Notre étude a bien sûr des limites : le petit nombre de participants, l’hétérogénéité du groupe et la petite durée de l’étude n’ont permis que peu de résultats significatifs. Le système sFL doit encore être évalué de manière plus solide pour les paramètres de la qualité de vie et de stress lié au diabète. Cela nécessite des études plus larges et prolongées, avec des patients plus sélectionnés (par exemple patients présentant une adhérence problématique pour l’autocontrôle, diabétiques récemment diagnostiqués, diabétiques présentant une mauvaise perception des hypoglycémies).
Conclusion
L’utilisation du système Freestyle Libre (sFL) pendant 12 mois par des patients diabétiques sous schéma insulinique intensif a permis à une augmentation significative de la fréquence des mesures glycémiques, ainsi qu’une amélioration du taux d’HbA1c chez les patients mal équilibrés au départ.
La tolérance au système est excellente (un seul patient de l‘étude a arrêté pour cause de réaction locale).
En termes de qualité de vie, les résultats ne sont pas significatifs ; les tendances sont néanmoins positives, notamment concernant le stress lié au diabète et la peur des hypoglycémies. Un suivi plus rapproché des patients s’avère utile les six premiers mois pour les aider à gérer ce nouveau système de surveillance, qui peut être source de stress en début d’utilisation.

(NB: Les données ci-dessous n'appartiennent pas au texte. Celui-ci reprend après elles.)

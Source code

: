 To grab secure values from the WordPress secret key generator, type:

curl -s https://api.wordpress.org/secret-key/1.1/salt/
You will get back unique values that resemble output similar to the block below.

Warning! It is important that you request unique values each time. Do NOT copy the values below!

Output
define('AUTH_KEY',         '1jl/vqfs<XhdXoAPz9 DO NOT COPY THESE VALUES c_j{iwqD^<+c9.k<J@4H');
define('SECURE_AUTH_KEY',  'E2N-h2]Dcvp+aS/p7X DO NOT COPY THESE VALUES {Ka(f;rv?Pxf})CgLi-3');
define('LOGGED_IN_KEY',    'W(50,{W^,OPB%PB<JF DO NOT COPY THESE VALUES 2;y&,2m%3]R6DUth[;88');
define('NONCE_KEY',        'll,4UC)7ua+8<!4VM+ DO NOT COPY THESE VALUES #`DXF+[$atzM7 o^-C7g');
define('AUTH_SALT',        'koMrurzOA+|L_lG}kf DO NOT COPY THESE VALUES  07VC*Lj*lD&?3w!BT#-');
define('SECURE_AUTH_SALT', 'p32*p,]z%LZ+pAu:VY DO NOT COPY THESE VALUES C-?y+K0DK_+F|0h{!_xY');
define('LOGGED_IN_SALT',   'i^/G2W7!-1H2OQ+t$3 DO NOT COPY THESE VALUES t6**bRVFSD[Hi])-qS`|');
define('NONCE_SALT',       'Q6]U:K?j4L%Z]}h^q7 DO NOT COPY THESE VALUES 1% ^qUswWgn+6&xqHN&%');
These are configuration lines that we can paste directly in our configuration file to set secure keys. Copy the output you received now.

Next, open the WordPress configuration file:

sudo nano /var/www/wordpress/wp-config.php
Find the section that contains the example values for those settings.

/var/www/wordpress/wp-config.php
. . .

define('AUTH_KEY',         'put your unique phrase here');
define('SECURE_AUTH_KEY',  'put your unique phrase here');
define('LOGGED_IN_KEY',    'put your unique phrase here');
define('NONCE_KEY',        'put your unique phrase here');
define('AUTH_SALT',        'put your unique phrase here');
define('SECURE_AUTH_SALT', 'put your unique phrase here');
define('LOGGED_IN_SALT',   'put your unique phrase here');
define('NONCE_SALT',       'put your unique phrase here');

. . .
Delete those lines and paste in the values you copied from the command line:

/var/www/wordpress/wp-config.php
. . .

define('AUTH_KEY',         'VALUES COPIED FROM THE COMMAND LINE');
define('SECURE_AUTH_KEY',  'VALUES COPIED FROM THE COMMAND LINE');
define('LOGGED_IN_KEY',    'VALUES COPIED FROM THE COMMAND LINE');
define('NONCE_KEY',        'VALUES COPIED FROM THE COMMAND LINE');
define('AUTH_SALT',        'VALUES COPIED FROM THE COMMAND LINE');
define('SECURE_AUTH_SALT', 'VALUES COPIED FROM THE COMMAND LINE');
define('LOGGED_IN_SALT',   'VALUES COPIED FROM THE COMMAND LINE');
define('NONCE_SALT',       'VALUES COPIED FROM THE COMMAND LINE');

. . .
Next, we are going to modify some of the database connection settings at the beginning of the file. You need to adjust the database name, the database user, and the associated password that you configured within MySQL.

Des études prospectives contrôlées randomisées seront nécessaires afin de mieux démontrer l’impact du sFL sur les paramètres de qualité de vie au sens large.
Affiliations
CHR Citadelle Liège, Service d’Endocrinologie – Diabétologie, B-4000 Liège, Belgique
Correspondance
Dr. Margarita Goula
CHR Citadelle Liège
Service d’Endocrinologie – Diabétologie
Bvd de 12ème de Ligne 1
B-4000 Liège, Belgique
margarita.goula@chrcitadelle.be
Conflit d’intérêts
Les auteurs n’ont déclaré aucun conflit d’intérêts en relation avec cet article.